▸ **To do**
Transcribe all of the data verbatim, please, and leave out its pictures.

▸ **Available data**
== Segment start ==

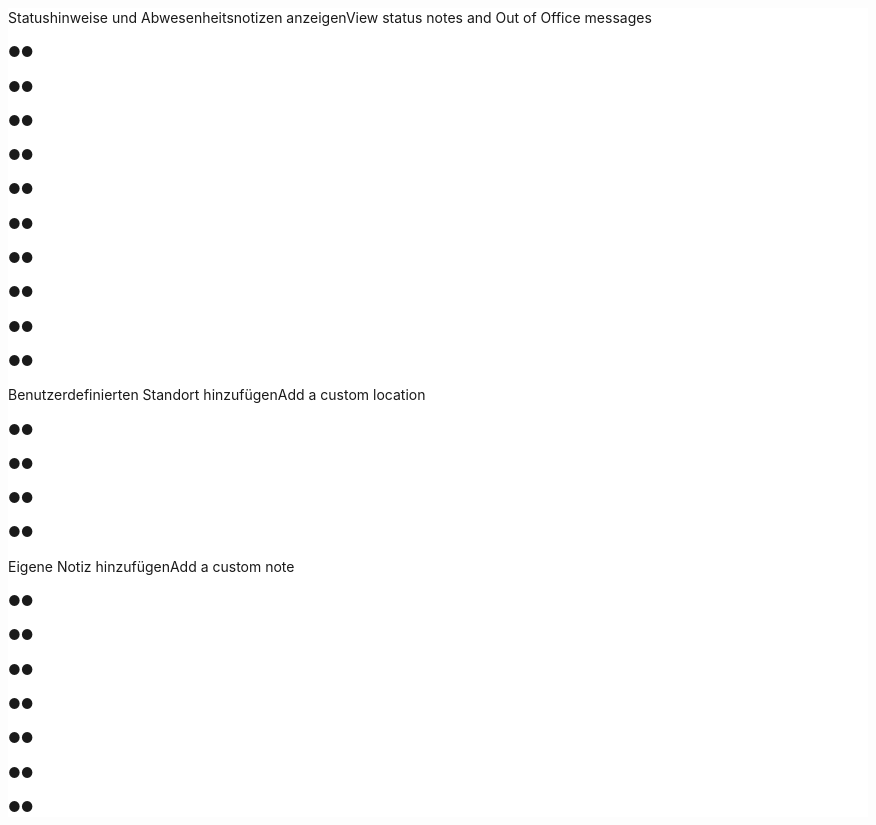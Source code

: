 </tr>
<tr class="odd">
<td><p><span data-ttu-id="cf62a-158">Statushinweise und Abwesenheitsnotizen anzeigen</span><span class="sxs-lookup"><span data-stu-id="cf62a-158">View status notes and Out of Office messages</span></span></p></td>
<td><p><span data-ttu-id="cf62a-159">●</span><span class="sxs-lookup"><span data-stu-id="cf62a-159">●</span></span></p></td>
<td><p><span data-ttu-id="cf62a-160">●</span><span class="sxs-lookup"><span data-stu-id="cf62a-160">●</span></span></p></td>
<td><p><span data-ttu-id="cf62a-161">●</span><span class="sxs-lookup"><span data-stu-id="cf62a-161">●</span></span></p></td>
<td><p><span data-ttu-id="cf62a-162">●</span><span class="sxs-lookup"><span data-stu-id="cf62a-162">●</span></span></p></td>
<td><p><span data-ttu-id="cf62a-163">●</span><span class="sxs-lookup"><span data-stu-id="cf62a-163">●</span></span></p></td>
<td></td>
<td><p><span data-ttu-id="cf62a-164">●</span><span class="sxs-lookup"><span data-stu-id="cf62a-164">●</span></span></p></td>
<td><p><span data-ttu-id="cf62a-165">●</span><span class="sxs-lookup"><span data-stu-id="cf62a-165">●</span></span></p></td>
<td><p><span data-ttu-id="cf62a-166">●</span><span class="sxs-lookup"><span data-stu-id="cf62a-166">●</span></span></p></td>
<td><p><span data-ttu-id="cf62a-167">●</span><span class="sxs-lookup"><span data-stu-id="cf62a-167">●</span></span></p></td>
<td><p><span data-ttu-id="cf62a-168">●</span><span class="sxs-lookup"><span data-stu-id="cf62a-168">●</span></span></p></td>
</tr>
<tr class="even">
<td><p><span data-ttu-id="cf62a-169">Benutzerdefinierten Standort hinzufügen</span><span class="sxs-lookup"><span data-stu-id="cf62a-169">Add a custom location</span></span></p></td>
<td><p><span data-ttu-id="cf62a-170">●</span><span class="sxs-lookup"><span data-stu-id="cf62a-170">●</span></span></p></td>
<td> </td>
<td><p><span data-ttu-id="cf62a-171">●</span><span class="sxs-lookup"><span data-stu-id="cf62a-171">●</span></span></p></td>
<td></td>
<td><p><span data-ttu-id="cf62a-172">●</span><span class="sxs-lookup"><span data-stu-id="cf62a-172">●</span></span></p></td>
<td></td>
<td><p><span data-ttu-id="cf62a-173">●</span><span class="sxs-lookup"><span data-stu-id="cf62a-173">●</span></span></p></td>
<td></td>
<td></td>
<td></td>
<td></td>
</tr>
<tr class="odd">
<td><p><span data-ttu-id="cf62a-174">Eigene Notiz hinzufügen</span><span class="sxs-lookup"><span data-stu-id="cf62a-174">Add a custom note</span></span></p></td>
<td><p><span data-ttu-id="cf62a-175">●</span><span class="sxs-lookup"><span data-stu-id="cf62a-175">●</span></span></p></td>
<td><p><span data-ttu-id="cf62a-176">●</span><span class="sxs-lookup"><span data-stu-id="cf62a-176">●</span></span></p></td>
<td><p><span data-ttu-id="cf62a-177">●</span><span class="sxs-lookup"><span data-stu-id="cf62a-177">●</span></span></p></td>
<td><p><span data-ttu-id="cf62a-178">●</span><span class="sxs-lookup"><span data-stu-id="cf62a-178">●</span></span></p></td>
<td><p><span data-ttu-id="cf62a-179">●</span><span class="sxs-lookup"><span data-stu-id="cf62a-179">●</span></span></p></td>
<td></td>
<td><p><span data-ttu-id="cf62a-180">●</span><span class="sxs-lookup"><span data-stu-id="cf62a-180">●</span></span></p></td>
<td><p><span data-ttu-id="cf62a-181">●</span><span class="sxs-lookup"><span data-stu-id="cf62a-181">●</span></span></p></td>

== Segment end ==

▸ **Reply to the exercise**
Source code

: </tr>
<tr class="odd">
<td><p><span data-ttu-id="cf62a-158">Statushinweise und Abwesenheitsnotizen anzeigen</span><span class="sxs-lookup"><span data-stu-id="cf62a-158">View status notes and Out of Office messages</span></span></p></td>
<td><p><span data-ttu-id="cf62a-159">●</span><span class="sxs-lookup"><span data-stu-id="cf62a-159">●</span></span></p></td>
<td><p><span data-ttu-id="cf62a-160">●</span><span class="sxs-lookup"><span data-stu-id="cf62a-160">●</span></span></p></td>
<td><p><span data-ttu-id="cf62a-161">●</span><span class="sxs-lookup"><span data-stu-id="cf62a-161">●</span></span></p></td>
<td><p><span data-ttu-id="cf62a-162">●</span><span class="sxs-lookup"><span data-stu-id="cf62a-162">●</span></span></p></td>
<td><p><span data-ttu-id="cf62a-163">●</span><span class="sxs-lookup"><span data-stu-id="cf62a-163">●</span></span></p></td>
<td></td>
<td><p><span data-ttu-id="cf62a-164">●</span><span class="sxs-lookup"><span data-stu-id="cf62a-164">●</span></span></p></td>
<td><p><span data-ttu-id="cf62a-165">●</span><span class="sxs-lookup"><span data-stu-id="cf62a-165">●</span></span></p></td>
<td><p><span data-ttu-id="cf62a-166">●</span><span class="sxs-lookup"><span data-stu-id="cf62a-166">●</span></span></p></td>
<td><p><span data-ttu-id="cf62a-167">●</span><span class="sxs-lookup"><span data-stu-id="cf62a-167">●</span></span></p></td>
<td><p><span data-ttu-id="cf62a-168">●</span><span class="sxs-lookup"><span data-stu-id="cf62a-168">●</span></span></p></td>
</tr>
<tr class="even">
<td><p><span data-ttu-id="cf62a-169">Benutzerdefinierten Standort hinzufügen</span><span class="sxs-lookup"><span data-stu-id="cf62a-169">Add a custom location</span></span></p></td>
<td><p><span data-ttu-id="cf62a-170">●</span><span class="sxs-lookup"><span data-stu-id="cf62a-170">●</span></span></p></td>
<td> </td>
<td><p><span data-ttu-id="cf62a-171">●</span><span class="sxs-lookup"><span data-stu-id="cf62a-171">●</span></span></p></td>
<td></td>
<td><p><span data-ttu-id="cf62a-172">●</span><span class="sxs-lookup"><span data-stu-id="cf62a-172">●</span></span></p></td>
<td></td>
<td><p><span data-ttu-id="cf62a-173">●</span><span class="sxs-lookup"><span data-stu-id="cf62a-173">●</span></span></p></td>
<td></td>
<td></td>
<td></td>
<td></td>
</tr>
<tr class="odd">
<td><p><span data-ttu-id="cf62a-174">Eigene Notiz hinzufügen</span><span class="sxs-lookup"><span data-stu-id="cf62a-174">Add a custom note</span></span></p></td>
<td><p><span data-ttu-id="cf62a-175">●</span><span class="sxs-lookup"><span data-stu-id="cf62a-175">●</span></span></p></td>
<td><p><span data-ttu-id="cf62a-176">●</span><span class="sxs-lookup"><span data-stu-id="cf62a-176">●</span></span></p></td>
<td><p><span data-ttu-id="cf62a-177">●</span><span class="sxs-lookup"><span data-stu-id="cf62a-177">●</span></span></p></td>
<td><p><span data-ttu-id="cf62a-178">●</span><span class="sxs-lookup"><span data-stu-id="cf62a-178">●</span></span></p></td>
<td><p><span data-ttu-id="cf62a-179">●</span><span class="sxs-lookup"><span data-stu-id="cf62a-179">●</span></span></p></td>
<td></td>
<td><p><span data-ttu-id="cf62a-180">●</span><span class="sxs-lookup"><span data-stu-id="cf62a-180">●</span></span></p></td>
<td><p><span data-ttu-id="cf62a-181">●</span><span class="sxs-lookup"><span data-stu-id="cf62a-181">●</span></span></p></td>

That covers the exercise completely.